USP 〈797〉 is an appropriate and practical guidance to implement in a pharmacy that invests in the required equipment and training. However, USP 〈797〉 does not afford the same degree of sterility assurance for compounded drugs that GMPs provide for FDA-approved sterile products [20]. USP 〈797〉 does not provide the necessary protection when compounding expands to mass production of drugs, which requires GMP controls.
Comparison of Compounded Drugs with FDA-Approved Drugs
There are significant differences between compounded drugs and FDA-approved drugs.

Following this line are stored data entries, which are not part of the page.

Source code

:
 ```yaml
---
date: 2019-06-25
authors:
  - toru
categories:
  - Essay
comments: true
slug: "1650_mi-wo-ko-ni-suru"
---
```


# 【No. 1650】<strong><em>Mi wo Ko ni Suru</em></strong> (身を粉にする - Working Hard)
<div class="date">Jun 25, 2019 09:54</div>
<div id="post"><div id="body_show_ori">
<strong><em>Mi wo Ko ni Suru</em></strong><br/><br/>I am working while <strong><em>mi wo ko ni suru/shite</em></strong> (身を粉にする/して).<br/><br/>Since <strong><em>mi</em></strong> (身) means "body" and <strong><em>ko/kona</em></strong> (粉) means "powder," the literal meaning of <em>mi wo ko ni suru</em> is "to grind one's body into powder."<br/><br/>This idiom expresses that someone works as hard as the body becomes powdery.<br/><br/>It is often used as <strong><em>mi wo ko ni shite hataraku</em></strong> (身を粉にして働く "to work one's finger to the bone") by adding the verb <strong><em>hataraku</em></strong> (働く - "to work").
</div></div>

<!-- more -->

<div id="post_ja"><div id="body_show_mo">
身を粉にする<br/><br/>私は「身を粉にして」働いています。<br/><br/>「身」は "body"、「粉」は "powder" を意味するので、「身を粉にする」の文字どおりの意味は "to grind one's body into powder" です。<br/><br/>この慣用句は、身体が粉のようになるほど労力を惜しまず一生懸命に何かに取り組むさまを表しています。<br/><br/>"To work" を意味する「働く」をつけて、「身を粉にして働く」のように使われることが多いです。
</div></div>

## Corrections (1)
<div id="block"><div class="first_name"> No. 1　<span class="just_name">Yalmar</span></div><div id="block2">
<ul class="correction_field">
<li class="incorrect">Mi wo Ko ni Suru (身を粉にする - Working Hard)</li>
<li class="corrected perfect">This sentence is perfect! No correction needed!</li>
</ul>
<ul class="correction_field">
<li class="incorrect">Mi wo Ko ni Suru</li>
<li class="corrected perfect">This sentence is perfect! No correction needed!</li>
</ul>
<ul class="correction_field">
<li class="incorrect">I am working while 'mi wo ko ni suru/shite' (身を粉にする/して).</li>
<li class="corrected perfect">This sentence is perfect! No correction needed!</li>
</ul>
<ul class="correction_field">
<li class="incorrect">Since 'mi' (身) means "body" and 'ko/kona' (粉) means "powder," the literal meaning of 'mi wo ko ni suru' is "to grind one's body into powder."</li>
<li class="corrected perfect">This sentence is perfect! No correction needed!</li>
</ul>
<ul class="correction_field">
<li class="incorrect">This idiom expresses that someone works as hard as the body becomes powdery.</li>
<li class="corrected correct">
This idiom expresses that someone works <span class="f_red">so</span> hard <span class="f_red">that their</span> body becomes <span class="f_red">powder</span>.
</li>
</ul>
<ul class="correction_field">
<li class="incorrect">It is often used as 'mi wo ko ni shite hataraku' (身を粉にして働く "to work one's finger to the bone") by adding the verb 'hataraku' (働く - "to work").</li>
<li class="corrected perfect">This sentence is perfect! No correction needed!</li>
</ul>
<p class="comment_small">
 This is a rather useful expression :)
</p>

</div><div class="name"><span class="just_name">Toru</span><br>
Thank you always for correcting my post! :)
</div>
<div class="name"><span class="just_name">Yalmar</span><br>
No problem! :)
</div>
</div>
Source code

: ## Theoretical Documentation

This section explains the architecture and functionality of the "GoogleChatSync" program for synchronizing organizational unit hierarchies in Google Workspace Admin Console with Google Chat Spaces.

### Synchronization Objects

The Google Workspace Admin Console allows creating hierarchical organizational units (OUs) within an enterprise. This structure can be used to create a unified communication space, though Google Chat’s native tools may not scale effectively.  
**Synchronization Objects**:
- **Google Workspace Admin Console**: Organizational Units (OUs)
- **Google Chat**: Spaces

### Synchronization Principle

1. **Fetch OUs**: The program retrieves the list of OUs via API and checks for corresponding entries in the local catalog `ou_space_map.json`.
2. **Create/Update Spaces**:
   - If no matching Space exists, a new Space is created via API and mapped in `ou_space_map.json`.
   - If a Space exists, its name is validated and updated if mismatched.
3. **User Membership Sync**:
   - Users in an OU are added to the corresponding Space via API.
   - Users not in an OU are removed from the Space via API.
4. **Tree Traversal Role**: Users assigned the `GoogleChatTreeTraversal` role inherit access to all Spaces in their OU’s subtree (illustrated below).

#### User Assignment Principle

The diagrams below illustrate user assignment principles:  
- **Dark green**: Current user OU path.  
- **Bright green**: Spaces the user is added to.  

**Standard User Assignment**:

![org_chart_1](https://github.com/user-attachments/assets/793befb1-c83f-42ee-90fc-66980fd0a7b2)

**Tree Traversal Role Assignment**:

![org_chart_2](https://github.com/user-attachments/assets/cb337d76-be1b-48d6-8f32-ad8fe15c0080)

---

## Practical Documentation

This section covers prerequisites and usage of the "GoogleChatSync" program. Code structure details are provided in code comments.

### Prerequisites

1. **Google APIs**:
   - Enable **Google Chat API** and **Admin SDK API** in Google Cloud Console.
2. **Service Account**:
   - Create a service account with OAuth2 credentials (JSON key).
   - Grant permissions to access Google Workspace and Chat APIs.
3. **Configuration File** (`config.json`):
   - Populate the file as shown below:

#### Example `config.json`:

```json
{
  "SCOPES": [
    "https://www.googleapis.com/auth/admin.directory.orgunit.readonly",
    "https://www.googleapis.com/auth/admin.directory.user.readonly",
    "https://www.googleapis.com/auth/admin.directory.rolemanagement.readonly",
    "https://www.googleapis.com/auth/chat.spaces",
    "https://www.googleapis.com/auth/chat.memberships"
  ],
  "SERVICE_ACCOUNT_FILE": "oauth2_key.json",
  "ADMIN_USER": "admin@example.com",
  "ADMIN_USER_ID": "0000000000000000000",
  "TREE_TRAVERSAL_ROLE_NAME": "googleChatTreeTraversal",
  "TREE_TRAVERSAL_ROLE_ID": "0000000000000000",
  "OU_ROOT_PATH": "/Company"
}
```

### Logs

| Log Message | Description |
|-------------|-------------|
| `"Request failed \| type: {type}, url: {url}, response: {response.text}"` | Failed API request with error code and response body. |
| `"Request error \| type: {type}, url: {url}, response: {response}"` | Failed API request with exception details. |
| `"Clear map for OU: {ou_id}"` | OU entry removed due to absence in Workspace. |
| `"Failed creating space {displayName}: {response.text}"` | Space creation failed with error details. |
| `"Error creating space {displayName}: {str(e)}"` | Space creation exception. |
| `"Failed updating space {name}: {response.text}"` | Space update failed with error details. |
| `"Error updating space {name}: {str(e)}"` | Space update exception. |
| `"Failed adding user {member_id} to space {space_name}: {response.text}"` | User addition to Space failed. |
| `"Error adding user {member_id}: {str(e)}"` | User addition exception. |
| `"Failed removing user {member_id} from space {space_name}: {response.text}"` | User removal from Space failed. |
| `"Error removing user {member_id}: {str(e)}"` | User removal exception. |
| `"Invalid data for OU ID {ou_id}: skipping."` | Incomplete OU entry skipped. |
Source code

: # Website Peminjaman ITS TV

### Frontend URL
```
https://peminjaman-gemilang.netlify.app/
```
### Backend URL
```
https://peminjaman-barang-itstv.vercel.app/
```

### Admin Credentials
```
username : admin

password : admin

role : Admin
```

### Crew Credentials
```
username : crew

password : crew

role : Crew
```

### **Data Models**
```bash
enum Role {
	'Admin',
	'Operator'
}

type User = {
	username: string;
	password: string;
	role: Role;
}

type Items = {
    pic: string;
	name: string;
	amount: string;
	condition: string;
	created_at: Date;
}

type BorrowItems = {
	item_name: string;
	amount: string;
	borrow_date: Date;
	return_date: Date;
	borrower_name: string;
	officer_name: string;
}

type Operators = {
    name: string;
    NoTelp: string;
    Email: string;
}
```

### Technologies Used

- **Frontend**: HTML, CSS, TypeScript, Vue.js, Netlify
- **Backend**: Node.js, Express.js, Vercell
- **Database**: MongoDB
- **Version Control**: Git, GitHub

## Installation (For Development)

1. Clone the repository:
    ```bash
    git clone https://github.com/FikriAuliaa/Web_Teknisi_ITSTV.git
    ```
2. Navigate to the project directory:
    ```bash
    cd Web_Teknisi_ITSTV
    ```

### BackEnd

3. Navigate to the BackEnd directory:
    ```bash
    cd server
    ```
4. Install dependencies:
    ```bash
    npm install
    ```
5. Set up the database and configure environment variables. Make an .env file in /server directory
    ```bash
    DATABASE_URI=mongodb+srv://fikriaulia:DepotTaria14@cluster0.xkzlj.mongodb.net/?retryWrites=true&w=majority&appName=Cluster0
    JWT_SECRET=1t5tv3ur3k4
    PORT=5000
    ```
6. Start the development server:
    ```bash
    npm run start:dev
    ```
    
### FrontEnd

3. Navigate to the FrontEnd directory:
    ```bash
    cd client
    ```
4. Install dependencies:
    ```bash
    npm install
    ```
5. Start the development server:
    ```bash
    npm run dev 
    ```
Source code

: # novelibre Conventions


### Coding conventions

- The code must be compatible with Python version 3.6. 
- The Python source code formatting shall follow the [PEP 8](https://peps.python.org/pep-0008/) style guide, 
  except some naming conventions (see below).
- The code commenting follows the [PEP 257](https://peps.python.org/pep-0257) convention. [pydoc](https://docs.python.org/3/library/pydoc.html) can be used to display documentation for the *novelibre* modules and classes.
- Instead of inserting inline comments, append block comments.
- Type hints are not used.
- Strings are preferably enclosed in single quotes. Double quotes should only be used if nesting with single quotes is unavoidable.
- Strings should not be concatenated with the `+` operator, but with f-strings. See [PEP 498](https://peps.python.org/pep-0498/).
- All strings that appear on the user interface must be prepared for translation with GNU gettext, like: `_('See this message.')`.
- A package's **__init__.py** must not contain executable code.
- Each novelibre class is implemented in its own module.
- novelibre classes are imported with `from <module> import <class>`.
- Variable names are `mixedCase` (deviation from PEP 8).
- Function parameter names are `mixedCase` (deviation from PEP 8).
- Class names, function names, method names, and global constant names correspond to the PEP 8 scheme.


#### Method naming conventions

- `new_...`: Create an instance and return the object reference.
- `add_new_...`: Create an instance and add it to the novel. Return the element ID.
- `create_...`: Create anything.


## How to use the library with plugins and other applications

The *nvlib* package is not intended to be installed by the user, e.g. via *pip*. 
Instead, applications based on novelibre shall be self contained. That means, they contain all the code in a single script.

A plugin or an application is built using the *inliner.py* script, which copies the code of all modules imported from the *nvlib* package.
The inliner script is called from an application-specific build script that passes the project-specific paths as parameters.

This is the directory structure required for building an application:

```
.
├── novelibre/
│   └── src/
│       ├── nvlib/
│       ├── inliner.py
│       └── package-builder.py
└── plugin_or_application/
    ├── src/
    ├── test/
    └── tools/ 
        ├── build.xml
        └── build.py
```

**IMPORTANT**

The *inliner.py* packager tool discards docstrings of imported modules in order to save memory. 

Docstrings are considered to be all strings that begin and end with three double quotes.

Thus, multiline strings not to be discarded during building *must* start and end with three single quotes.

One important difference is that pharmacy compounded products are not clinically tested for safety and efficacy, nor is bioequivalence testing conducted as is required for generic drugs. The type and extent of quality control testing required for FDA-approved drugs is greater than the testing done on compounded preparations. Compounding pharmacies often rely upon Certificates of Analysis from suppliers rather than retesting incoming bulk ingredients as pharmaceutical manufacturers are required to do by GMPs. Another dissimilarity is that compounding pharmacies are exempt from the federal GMP regulations that are obligatory for all approved pharmaceutical manufacturers. The FDA typically only inspects or takes action against pharmacies after serious health problems occur.
Unlike the product labeling of FDA-approved drugs, the labeling of compounded preparations is neither regulated nor standardized. Thus, compounded medications may be dispensed without any instruction regarding contraindications to use, warnings and precautions, drug interactions, etc. Advertising and promotion of approved drugs is subject to FDA oversight and restriction, including fair balance of safety information. By contrast, compounding pharmacies advertise and promote their products without such oversight and may make unsupported claims of efficacy while failing to mention any potential risks and side effects [21]. In order to ensure that patients and healthcare providers are properly informed, it has been proposed that the labeling on compounded preparations should state that they have not been approved as safe and effective by the FDA [22].
Another major difference is that compounding pharmacies are not required to report adverse events to the FDA, whereas adverse event reporting is mandatory for manufacturers of FDA-regulated medications. Thus, adverse events associated with compounded drugs may be difficult to detect, particularly if the affected patients are widely scattered in different geographic areas.
Although the focus of this article is on drugs produced and used in the US, Canadian regulatory authorities have similarly addressed the issue of pharmacy compounded medications. The “Policy on Manufacturing and Compounding Drug Products in Canada” acknowledges compounding as a legitimate part of medical practice, but says it should not be used as a means to bypass the federal drug review and approval system. The policy also states that compounded products must provide a customized medication, without duplicating an approved drug product [23].